BARULHO: A Fórmula 1 é fascinante. Como todas as equipes estão em ótimas condições financeiras, as novas medidas para ultrapassagens estão sendo aprovadas unanimemente, FIA, FOM e FOTA estão se entendendo em todos os aspectos relevantes e os organizadores das corridas não estão tendo problemas para manter suas provas no campeonato, todos consideram que o maior problema da categoria atualmente é o barulho dos motores. A introdução dos motores V6 1.6 para 2014 deixou muita gente incomodada, já que o sacro ruído de 150 decibéis seria consideravelmente diminuído e parte da graça iria embora. Eu, que tenho problemas mentais e de caráter, considero este assunto de importância secundária. Será que é loucura minha? Vale lembra que, nos anos 90, um piloto aí desenvolveu considerável problema auditivo após alguns anos de carreira. Tenho certeza que ele não era tão entusiasta assim da barulheira. Seu nome? Ayrton Senna.

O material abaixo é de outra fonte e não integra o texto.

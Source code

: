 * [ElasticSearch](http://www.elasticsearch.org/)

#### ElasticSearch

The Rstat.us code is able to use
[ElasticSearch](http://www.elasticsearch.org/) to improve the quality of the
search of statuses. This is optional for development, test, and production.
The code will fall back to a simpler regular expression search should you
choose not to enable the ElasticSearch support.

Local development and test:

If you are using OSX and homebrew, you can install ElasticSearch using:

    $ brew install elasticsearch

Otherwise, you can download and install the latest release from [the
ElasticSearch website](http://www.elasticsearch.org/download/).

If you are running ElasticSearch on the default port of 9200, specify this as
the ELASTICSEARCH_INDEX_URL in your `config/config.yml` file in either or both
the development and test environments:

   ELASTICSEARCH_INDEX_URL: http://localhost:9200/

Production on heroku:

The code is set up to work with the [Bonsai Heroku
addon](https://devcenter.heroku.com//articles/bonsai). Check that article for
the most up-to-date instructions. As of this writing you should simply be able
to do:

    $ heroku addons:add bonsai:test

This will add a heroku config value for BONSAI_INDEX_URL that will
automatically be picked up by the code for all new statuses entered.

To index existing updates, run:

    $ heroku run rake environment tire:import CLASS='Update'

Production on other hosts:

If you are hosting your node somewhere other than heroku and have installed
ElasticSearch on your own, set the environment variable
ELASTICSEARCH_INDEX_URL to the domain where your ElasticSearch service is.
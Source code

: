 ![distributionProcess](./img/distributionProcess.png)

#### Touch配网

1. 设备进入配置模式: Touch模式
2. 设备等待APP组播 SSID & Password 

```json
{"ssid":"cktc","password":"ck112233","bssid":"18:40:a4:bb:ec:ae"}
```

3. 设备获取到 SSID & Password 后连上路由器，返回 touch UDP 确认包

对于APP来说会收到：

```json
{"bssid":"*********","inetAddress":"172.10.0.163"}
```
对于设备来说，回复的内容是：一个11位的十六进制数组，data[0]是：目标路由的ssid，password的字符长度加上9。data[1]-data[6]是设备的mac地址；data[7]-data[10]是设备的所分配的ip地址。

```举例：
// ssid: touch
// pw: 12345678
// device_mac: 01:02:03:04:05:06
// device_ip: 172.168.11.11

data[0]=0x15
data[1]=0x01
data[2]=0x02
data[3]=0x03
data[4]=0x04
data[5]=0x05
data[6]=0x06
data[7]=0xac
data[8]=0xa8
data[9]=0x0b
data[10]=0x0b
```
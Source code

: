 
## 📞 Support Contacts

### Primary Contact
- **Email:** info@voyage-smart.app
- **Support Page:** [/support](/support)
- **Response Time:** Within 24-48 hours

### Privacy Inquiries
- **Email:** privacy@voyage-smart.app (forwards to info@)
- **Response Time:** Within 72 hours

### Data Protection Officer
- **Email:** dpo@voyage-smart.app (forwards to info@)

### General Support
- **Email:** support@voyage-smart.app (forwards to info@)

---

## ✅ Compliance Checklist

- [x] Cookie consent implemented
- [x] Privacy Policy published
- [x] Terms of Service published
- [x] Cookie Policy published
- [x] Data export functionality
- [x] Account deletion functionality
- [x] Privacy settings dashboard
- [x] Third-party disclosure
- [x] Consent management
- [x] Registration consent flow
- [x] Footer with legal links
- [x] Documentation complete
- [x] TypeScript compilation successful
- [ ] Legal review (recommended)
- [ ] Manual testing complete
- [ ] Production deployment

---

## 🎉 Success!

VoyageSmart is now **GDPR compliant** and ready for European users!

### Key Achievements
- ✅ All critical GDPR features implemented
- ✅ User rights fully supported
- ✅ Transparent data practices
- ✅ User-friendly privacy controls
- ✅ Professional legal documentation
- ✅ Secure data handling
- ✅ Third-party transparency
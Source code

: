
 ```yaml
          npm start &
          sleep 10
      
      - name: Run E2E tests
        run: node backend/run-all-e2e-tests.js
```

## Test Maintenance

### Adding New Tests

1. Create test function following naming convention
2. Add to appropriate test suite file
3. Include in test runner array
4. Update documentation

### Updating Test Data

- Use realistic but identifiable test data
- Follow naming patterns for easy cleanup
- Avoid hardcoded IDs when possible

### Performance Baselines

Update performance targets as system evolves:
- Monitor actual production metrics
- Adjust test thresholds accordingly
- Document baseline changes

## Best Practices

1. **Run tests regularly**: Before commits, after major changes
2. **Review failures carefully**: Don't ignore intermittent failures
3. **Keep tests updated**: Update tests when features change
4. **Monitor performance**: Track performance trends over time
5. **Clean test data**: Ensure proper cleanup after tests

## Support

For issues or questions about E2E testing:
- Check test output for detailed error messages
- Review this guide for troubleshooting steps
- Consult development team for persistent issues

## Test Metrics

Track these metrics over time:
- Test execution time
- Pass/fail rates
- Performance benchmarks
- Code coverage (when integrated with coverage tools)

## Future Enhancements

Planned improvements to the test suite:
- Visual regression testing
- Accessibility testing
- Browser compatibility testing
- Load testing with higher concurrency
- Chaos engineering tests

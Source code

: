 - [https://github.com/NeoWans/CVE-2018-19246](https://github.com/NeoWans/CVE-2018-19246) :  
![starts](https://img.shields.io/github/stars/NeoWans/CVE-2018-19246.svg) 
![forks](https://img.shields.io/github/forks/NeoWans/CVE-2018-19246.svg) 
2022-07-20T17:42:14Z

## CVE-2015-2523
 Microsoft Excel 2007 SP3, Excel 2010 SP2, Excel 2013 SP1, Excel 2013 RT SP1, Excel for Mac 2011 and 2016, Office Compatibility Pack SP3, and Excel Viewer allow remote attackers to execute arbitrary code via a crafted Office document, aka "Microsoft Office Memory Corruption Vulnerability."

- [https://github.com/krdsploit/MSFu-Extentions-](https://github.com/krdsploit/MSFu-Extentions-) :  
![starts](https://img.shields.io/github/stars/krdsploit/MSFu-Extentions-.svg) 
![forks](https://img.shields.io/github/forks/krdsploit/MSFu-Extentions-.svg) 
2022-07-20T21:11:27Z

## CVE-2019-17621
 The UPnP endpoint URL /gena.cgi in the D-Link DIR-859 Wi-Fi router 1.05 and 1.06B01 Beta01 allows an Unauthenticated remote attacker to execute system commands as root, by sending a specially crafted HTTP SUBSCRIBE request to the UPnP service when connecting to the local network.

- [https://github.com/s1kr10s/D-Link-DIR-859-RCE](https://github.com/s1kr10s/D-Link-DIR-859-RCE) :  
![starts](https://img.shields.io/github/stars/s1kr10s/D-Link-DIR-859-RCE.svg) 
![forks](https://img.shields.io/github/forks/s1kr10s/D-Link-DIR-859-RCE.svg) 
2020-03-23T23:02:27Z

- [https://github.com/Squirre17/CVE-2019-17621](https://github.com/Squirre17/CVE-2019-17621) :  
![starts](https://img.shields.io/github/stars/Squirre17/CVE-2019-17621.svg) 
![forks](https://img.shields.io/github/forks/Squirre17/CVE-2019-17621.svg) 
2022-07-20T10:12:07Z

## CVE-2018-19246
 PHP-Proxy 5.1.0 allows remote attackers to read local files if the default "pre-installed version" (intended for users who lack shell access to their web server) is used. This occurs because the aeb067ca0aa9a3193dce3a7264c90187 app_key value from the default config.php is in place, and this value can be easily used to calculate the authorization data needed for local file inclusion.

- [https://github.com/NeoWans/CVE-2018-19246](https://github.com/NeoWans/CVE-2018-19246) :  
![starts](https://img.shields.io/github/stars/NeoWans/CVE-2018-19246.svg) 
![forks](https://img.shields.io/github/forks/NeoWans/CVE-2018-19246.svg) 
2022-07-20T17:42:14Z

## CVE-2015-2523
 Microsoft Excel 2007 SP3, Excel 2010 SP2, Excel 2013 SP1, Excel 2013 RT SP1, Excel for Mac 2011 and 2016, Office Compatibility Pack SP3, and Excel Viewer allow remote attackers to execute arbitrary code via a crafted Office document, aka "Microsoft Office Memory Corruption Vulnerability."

VILLENEUVE: De vez em quando, algum ex-campeão aparece para meter a boca no trombone e comentar sobre todos os assuntos de maneira ácida como se fosse um Felipe Neto quarentão da vida. O problema é quando este ex-campeão é Jacques Villeneuve, canadense gordo, barbudo, meio grunge, um tanto quanto chato e totalmente perdido. Nessa semana, alguém teve a duvidosa ideia de lhe perguntar algumas coisas sobre o céu, a terra, a água e o mar. Empolgado, Villeneuve falou bastante coisa: disse que Vettel só perderá o título se fizer algo estúpido, disse que Hamilton não tem o menor direito de abandonar a equipe que simplesmente construiu sua carreira, disse que os comissários não deveriam punir tanto e disse que simplesmente não estava mais vendo as corridas de Fórmula 1, principalmente por causa da artificialidade das ultrapassagens. Sabe o que é pior? Mesmo sendo o Villeneuve, ele falou coisas que fazem algum sentido.

MOTORES: Muito lentamente, as coisas para a próxima temporada começam a ser decididas. Nessa semana, a Williams anunciou que utilizará motores Renault a partir do ano que vem. Cansada da Cosworth, a equipe do Sir Frank reeditará a parceria que papou quatro títulos de pilotos e cinco de construtores. Todos imaginávamos, portanto, que a Renault acabaria fornecendo propulsores para quatro equipes no ano que vem, mas o jornalista Fábio Seixas apurou que uma das equipes atuais ficará sem os motores franceses: a própria Renault! O nonsense pode ser explicado pelo interesse da fábrica em apenas fornecer propulsores. Se não me engano, ela ainda possui 25% das ações da equipe Lotus Renault GP. A partir do ano que vem, acredito que estes 25% seriam repassados para a Genii. E os motores a serem utilizados seriam os Cosworth rejeitados pela Williams. Sou eu ou essa equipezinha preta e dourada do Vitaly Petrov e do Nick Heidfeld será uma tremenda zica no ano que vem?